Traditional Chinese Medicine – Part 3

Wong’s Family

As we saw in Part One of Traditional Chinese Medicine, the tour guide in my coach was also a teacher, Wong supplemented his low income by working on the tourist coaches, and in selling works of calligraphy. His son, Shuchang, helped on the tour buses.

The writing of Chinese characters is an art form which Wong had become interested in as a hobby.

He soon became a master of the art.

Wong knew how to combine his visual art with his interpretation of the meaning.

He also presented us with a house nameplate for our UK home in Panfield, Essex. It was drawn in Chinese characters and was his rendering and interpretation of our house name, “Badgers Leap”

We got to know Wong’s family quite well and visited their home several times during our holiday.

They were a lovely family.

A house similar to that lived in by the Wong family
A house similar to that lived in by the Wong family

Similar in style and meticulously clean inside, Wong’s home was in the heart of Beijing , and not in rural China where this photo was taken. They had no inside toilet. You had to sit over a hole in a plank which was positioned over a running stream.

I remember Shuchang referring to my son, who was of the same age but not on the tour, as “the friend I have not yet met”.

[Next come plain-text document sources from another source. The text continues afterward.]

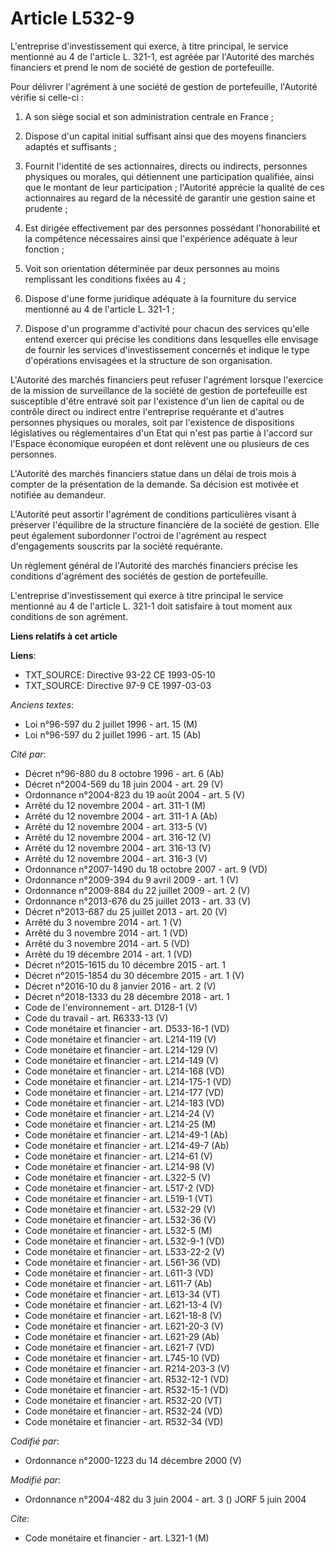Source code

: # Article L532-9

L'entreprise d'investissement qui exerce, à titre principal, le service mentionné au 4 de l'article L. 321-1, est agréée par
l'Autorité des marchés financiers et prend le nom de société de gestion de portefeuille.

Pour délivrer l'agrément à une société de gestion de portefeuille, l'Autorité vérifie si celle-ci :

1. A son siège social et son administration centrale en France ;

2. Dispose d'un capital initial suffisant ainsi que des moyens financiers adaptés et suffisants ;

3. Fournit l'identité de ses actionnaires, directs ou indirects, personnes physiques ou morales, qui détiennent une
participation qualifiée, ainsi que le montant de leur participation ; l'Autorité apprécie la qualité de ces actionnaires au
regard de la nécessité de garantir une gestion saine et prudente ;

4. Est dirigée effectivement par des personnes possédant l'honorabilité et la compétence nécessaires ainsi que l'expérience
adéquate à leur fonction ;

5. Voit son orientation déterminée par deux personnes au moins remplissant les conditions fixées au 4 ;

6. Dispose d'une forme juridique adéquate à la fourniture du service mentionné au 4 de l'article L. 321-1 ;

7. Dispose d'un programme d'activité pour chacun des services qu'elle entend exercer qui précise les conditions dans
lesquelles elle envisage de fournir les services d'investissement concernés et indique le type d'opérations envisagées et la
structure de son organisation.

L'Autorité des marchés financiers peut refuser l'agrément lorsque l'exercice de la mission de surveillance de la société de
gestion de portefeuille est susceptible d'être entravé soit par l'existence d'un lien de capital ou de contrôle direct ou
indirect entre l'entreprise requérante et d'autres personnes physiques ou morales, soit par l'existence de dispositions
législatives ou réglementaires d'un Etat qui n'est pas partie à l'accord sur l'Espace économique européen et dont relèvent
une ou plusieurs de ces personnes.

L'Autorité des marchés financiers statue dans un délai de trois mois à compter de la présentation de la demande. Sa décision
est motivée et notifiée au demandeur.

L'Autorité peut assortir l'agrément de conditions particulières visant à préserver l'équilibre de la structure financière de
la société de gestion. Elle peut également subordonner l'octroi de l'agrément au respect d'engagements souscrits par la
société requérante.

Un règlement général de l'Autorité des marchés financiers précise les conditions d'agrément des sociétés de gestion de
portefeuille.

L'entreprise d'investissement qui exerce à titre principal le service mentionné au 4 de l'article L. 321-1 doit satisfaire à
tout moment aux conditions de son agrément.

**Liens relatifs à cet article**

**Liens**:

  - TXT_SOURCE: Directive 93-22 CE 1993-05-10
  - TXT_SOURCE: Directive 97-9 CE 1997-03-03

_Anciens textes_:

  - Loi n°96-597 du 2 juillet 1996 - art. 15 (M)
  - Loi n°96-597 du 2 juillet 1996 - art. 15 (Ab)

_Cité par_:

  - Décret n°96-880 du 8 octobre 1996 - art. 6 (Ab)
  - Décret n°2004-569 du 18 juin 2004 - art. 29 (V)
  - Ordonnance n°2004-823 du 19 août 2004 - art. 5 (V)
  - Arrêté du 12 novembre 2004 - art. 311-1 (M)
  - Arrêté du 12 novembre 2004 - art. 311-1 A (Ab)
  - Arrêté du 12 novembre 2004 - art. 313-5 (V)
  - Arrêté du 12 novembre 2004 - art. 316-12 (V)
  - Arrêté du 12 novembre 2004 - art. 316-13 (V)
  - Arrêté du 12 novembre 2004 - art. 316-3 (V)
  - Ordonnance n°2007-1490 du 18 octobre 2007 - art. 9 (VD)
  - Ordonnance n°2009-394 du 9 avril 2009 - art. 1 (V)
  - Ordonnance n°2009-884 du 22 juillet 2009 - art. 2 (V)
  - Ordonnance n°2013-676 du 25 juillet 2013 - art. 33 (V)
  - Décret n°2013-687 du 25 juillet 2013 - art. 20 (V)
  - Arrêté du 3 novembre 2014 - art. 1 (V)
  - Arrêté du 3 novembre 2014 - art. 1 (VD)
  - Arrêté du 3 novembre 2014 - art. 5 (VD)
  - Arrêté du 19 décembre 2014 - art. 1 (VD)
  - Décret n°2015-1615 du 10 décembre 2015 - art. 1
  - Décret n°2015-1854 du 30 décembre 2015 - art. 1 (V)
  - Décret n°2016-10 du 8 janvier 2016 - art. 2 (V)
  - Décret n°2018-1333 du 28 décembre 2018 - art. 1
  - Code de l'environnement - art. D128-1 (V)
  - Code du travail - art. R6333-13 (V)
  - Code monétaire et financier - art. D533-16-1 (VD)
  - Code monétaire et financier - art. L214-119 (V)
  - Code monétaire et financier - art. L214-129 (V)
  - Code monétaire et financier - art. L214-149 (V)
  - Code monétaire et financier - art. L214-168 (VD)
  - Code monétaire et financier - art. L214-175-1 (VD)
  - Code monétaire et financier - art. L214-177 (VD)
  - Code monétaire et financier - art. L214-183 (VD)
  - Code monétaire et financier - art. L214-24 (V)
  - Code monétaire et financier - art. L214-25 (M)
  - Code monétaire et financier - art. L214-49-1 (Ab)
  - Code monétaire et financier - art. L214-49-7 (Ab)
  - Code monétaire et financier - art. L214-61 (V)
  - Code monétaire et financier - art. L214-98 (V)
  - Code monétaire et financier - art. L322-5 (V)
  - Code monétaire et financier - art. L517-2 (VD)
  - Code monétaire et financier - art. L519-1 (VT)
  - Code monétaire et financier - art. L532-29 (V)
  - Code monétaire et financier - art. L532-36 (V)
  - Code monétaire et financier - art. L532-5 (M)
  - Code monétaire et financier - art. L532-9-1 (VD)
  - Code monétaire et financier - art. L533-22-2 (V)
  - Code monétaire et financier - art. L561-36 (VD)
  - Code monétaire et financier - art. L611-3 (VD)
  - Code monétaire et financier - art. L611-7 (Ab)
  - Code monétaire et financier - art. L613-34 (VT)
  - Code monétaire et financier - art. L621-13-4 (V)
  - Code monétaire et financier - art. L621-18-8 (V)
  - Code monétaire et financier - art. L621-20-3 (V)
  - Code monétaire et financier - art. L621-29 (Ab)
  - Code monétaire et financier - art. L621-7 (VD)
  - Code monétaire et financier - art. L745-10 (VD)
  - Code monétaire et financier - art. R214-203-3 (V)
  - Code monétaire et financier - art. R532-12-1 (VD)
  - Code monétaire et financier - art. R532-15-1 (VD)
  - Code monétaire et financier - art. R532-20 (VT)
  - Code monétaire et financier - art. R532-24 (VD)
  - Code monétaire et financier - art. R532-34 (VD)

_Codifié par_:

  - Ordonnance n°2000-1223 du 14 décembre 2000 (V)

_Modifié par_:

  - Ordonnance n°2004-482 du 3 juin 2004 - art. 3 () JORF 5 juin 2004

_Cite_:

  - Code monétaire et financier - art. L321-1 (M)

He spoke excellent English and his job was to ensure tourists did not wander off on their own.

Because Shuchang had to keep them “rounded up” like sheep, the tour operators gave him the nickname “Collie”.

The giving of nick names is common in both China and Thailand.

Later, during our vacation, we visited the Great Wall of China.

The Great Wall of China, (photo credit, Neverendingfootsteps)
The Great Wall of China, (photo credit, Neverendingfootsteps)

Shuchang was again instructed to keep the tourists under observation.

He was in his “collie” role again.

We got chatting and he told us that it was the first time he had been allowed out of the area in which he lived.

It’s almost unbelievable to think how the Chinese government control the lives of ordinary people.

Our tour of China certainly showed us how the cultures and lifestyles of other nationalities can influence how much control a country can have over its people.